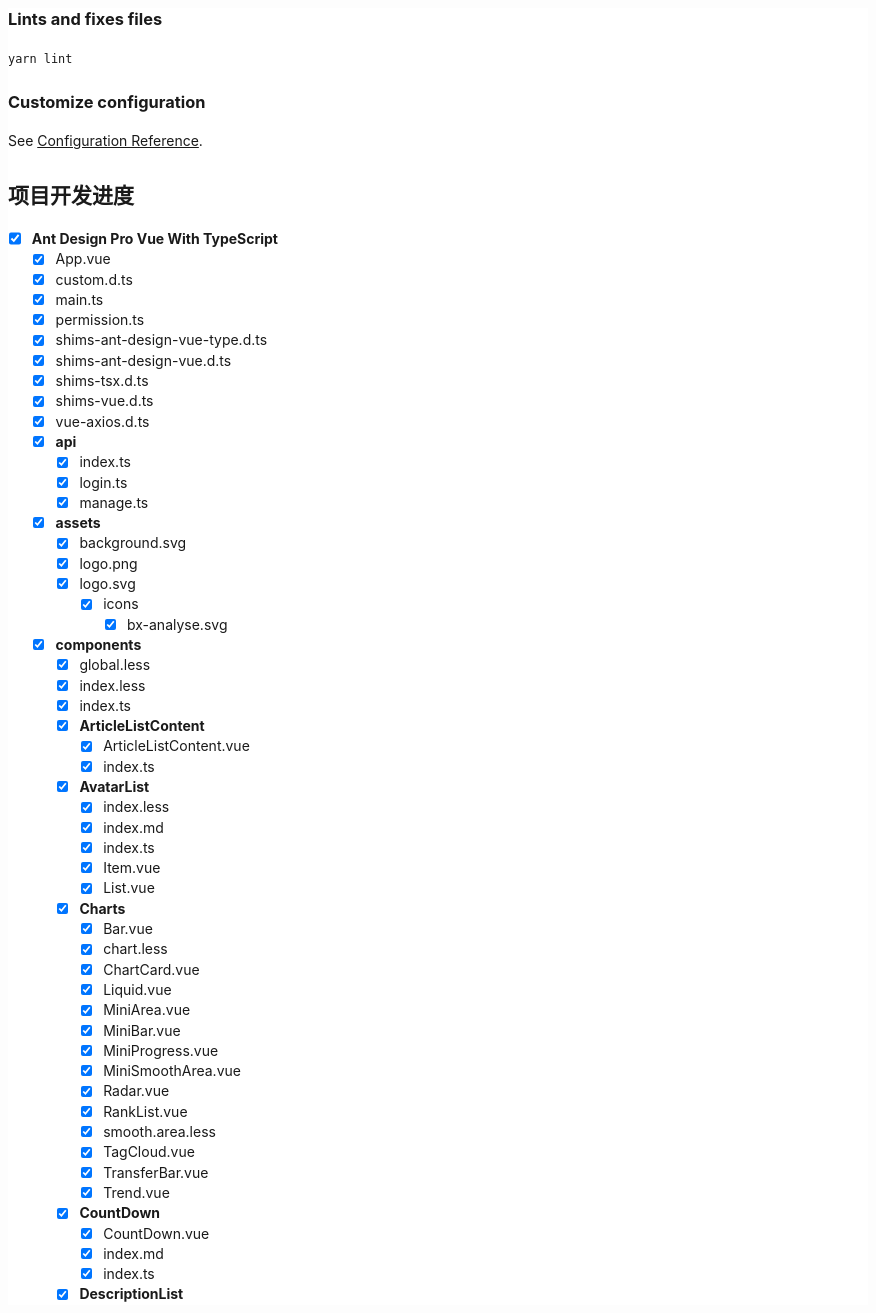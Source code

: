 ### Lints and fixes files
```
yarn lint
```

### Customize configuration
See [Configuration Reference](https://cli.vuejs.org/config/).

## <a id="02"/>项目开发进度

- [x] **Ant Design Pro Vue With TypeScript**
    - [x] App.vue
    - [x] custom.d.ts
    - [x] main.ts
    - [x] permission.ts
    - [x] shims-ant-design-vue-type.d.ts
    - [x] shims-ant-design-vue.d.ts
    - [x] shims-tsx.d.ts
    - [x] shims-vue.d.ts
    - [x] vue-axios.d.ts
    - [x] **api**
        - [x] index.ts
        - [x] login.ts
        - [x] manage.ts      
    - [x] **assets**
        - [x] background.svg
        - [x] logo.png
        - [x] logo.svg
            - [x] icons
                - [x] bx-analyse.svg
    - [x] **components**
        - [x] global.less
        - [x] index.less
        - [x] index.ts
        - [x] **ArticleListContent**
            - [x] ArticleListContent.vue
            - [x] index.ts
        - [x] **AvatarList**
            - [x] index.less
            - [x] index.md
            - [x] index.ts
            - [x] Item.vue
            - [x] List.vue 
        - [x] **Charts**
            - [x] Bar.vue
            - [x] chart.less
            - [x] ChartCard.vue
            - [x] Liquid.vue
            - [x] MiniArea.vue
            - [x] MiniBar.vue
            - [x] MiniProgress.vue
            - [x] MiniSmoothArea.vue
            - [x] Radar.vue
            - [x] RankList.vue
            - [x] smooth.area.less
            - [x] TagCloud.vue
            - [x] TransferBar.vue
            - [x] Trend.vue
        - [x] **CountDown**
            - [x] CountDown.vue
            - [x] index.md
            - [x] index.ts
        - [x] **DescriptionList**
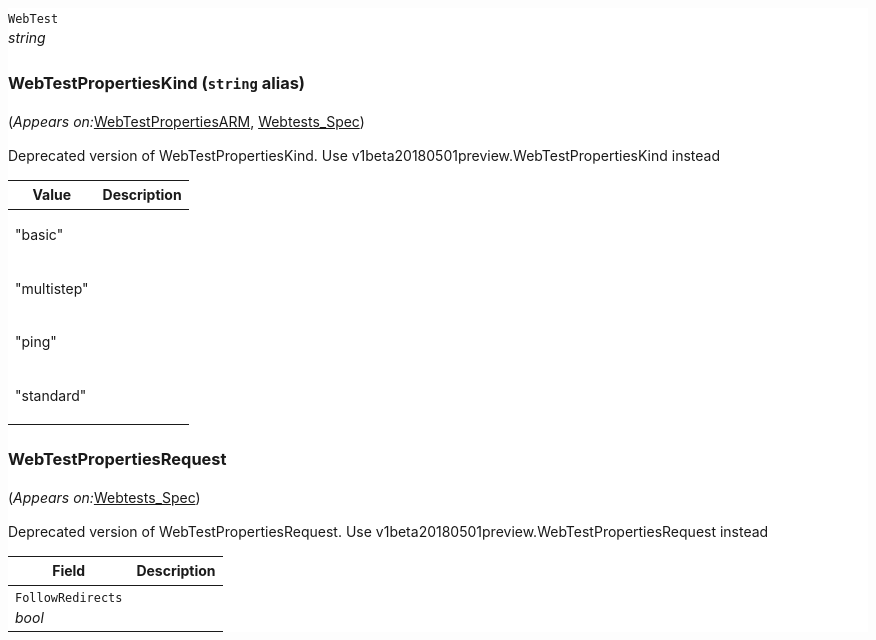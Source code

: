 <code>WebTest</code><br/>
<em>
string
</em>
</td>
<td>
</td>
</tr>
</tbody>
</table>
<h3 id="insights.azure.com/v1alpha1api20180501preview.WebTestPropertiesKind">WebTestPropertiesKind
(<code>string</code> alias)</h3>
<p>
(<em>Appears on:</em><a href="#insights.azure.com/v1alpha1api20180501preview.WebTestPropertiesARM">WebTestPropertiesARM</a>, <a href="#insights.azure.com/v1alpha1api20180501preview.Webtests_Spec">Webtests_Spec</a>)
</p>
<div>
<p>Deprecated version of WebTestPropertiesKind. Use v1beta20180501preview.WebTestPropertiesKind instead</p>
</div>
<table>
<thead>
<tr>
<th>Value</th>
<th>Description</th>
</tr>
</thead>
<tbody><tr><td><p>&#34;basic&#34;</p></td>
<td></td>
</tr><tr><td><p>&#34;multistep&#34;</p></td>
<td></td>
</tr><tr><td><p>&#34;ping&#34;</p></td>
<td></td>
</tr><tr><td><p>&#34;standard&#34;</p></td>
<td></td>
</tr></tbody>
</table>
<h3 id="insights.azure.com/v1alpha1api20180501preview.WebTestPropertiesRequest">WebTestPropertiesRequest
</h3>
<p>
(<em>Appears on:</em><a href="#insights.azure.com/v1alpha1api20180501preview.Webtests_Spec">Webtests_Spec</a>)
</p>
<div>
<p>Deprecated version of WebTestPropertiesRequest. Use v1beta20180501preview.WebTestPropertiesRequest instead</p>
</div>
<table>
<thead>
<tr>
<th>Field</th>
<th>Description</th>
</tr>
</thead>
<tbody>
<tr>
<td>
<code>FollowRedirects</code><br/>
<em>
bool
</em>
</td>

■ ■ ■

In the listing above, the required lines run from the line with "- [x] shims-ant-design-vue.d.ts" through the line with "</tr><tr><td><p>&#34;standard&#34;</p></td>". Output exactly those lines, omitting pictures.

    - [x] shims-ant-design-vue.d.ts
    - [x] shims-tsx.d.ts
    - [x] shims-vue.d.ts
    - [x] vue-axios.d.ts
    - [x] **api**
        - [x] index.ts
        - [x] login.ts
        - [x] manage.ts      
    - [x] **assets**
        - [x] background.svg
        - [x] logo.png
        - [x] logo.svg
            - [x] icons
                - [x] bx-analyse.svg
    - [x] **components**
        - [x] global.less
        - [x] index.less
        - [x] index.ts
        - [x] **ArticleListContent**
            - [x] ArticleListContent.vue
            - [x] index.ts
        - [x] **AvatarList**
            - [x] index.less
            - [x] index.md
            - [x] index.ts
            - [x] Item.vue
            - [x] List.vue 
        - [x] **Charts**
            - [x] Bar.vue
            - [x] chart.less
            - [x] ChartCard.vue
            - [x] Liquid.vue
            - [x] MiniArea.vue
            - [x] MiniBar.vue
            - [x] MiniProgress.vue
            - [x] MiniSmoothArea.vue
            - [x] Radar.vue
            - [x] RankList.vue
            - [x] smooth.area.less
            - [x] TagCloud.vue
            - [x] TransferBar.vue
            - [x] Trend.vue
        - [x] **CountDown**
            - [x] CountDown.vue
            - [x] index.md
            - [x] index.ts
        - [x] **DescriptionList**
Source code

: <code>WebTest</code><br/>
<em>
string
</em>
</td>
<td>
</td>
</tr>
</tbody>
</table>
<h3 id="insights.azure.com/v1alpha1api20180501preview.WebTestPropertiesKind">WebTestPropertiesKind
(<code>string</code> alias)</h3>
<p>
(<em>Appears on:</em><a href="#insights.azure.com/v1alpha1api20180501preview.WebTestPropertiesARM">WebTestPropertiesARM</a>, <a href="#insights.azure.com/v1alpha1api20180501preview.Webtests_Spec">Webtests_Spec</a>)
</p>
<div>
<p>Deprecated version of WebTestPropertiesKind. Use v1beta20180501preview.WebTestPropertiesKind instead</p>
</div>
<table>
<thead>
<tr>
<th>Value</th>
<th>Description</th>
</tr>
</thead>
<tbody><tr><td><p>&#34;basic&#34;</p></td>
<td></td>
</tr><tr><td><p>&#34;multistep&#34;</p></td>
<td></td>
</tr><tr><td><p>&#34;ping&#34;</p></td>
<td></td>
</tr><tr><td><p>&#34;standard&#34;</p></td>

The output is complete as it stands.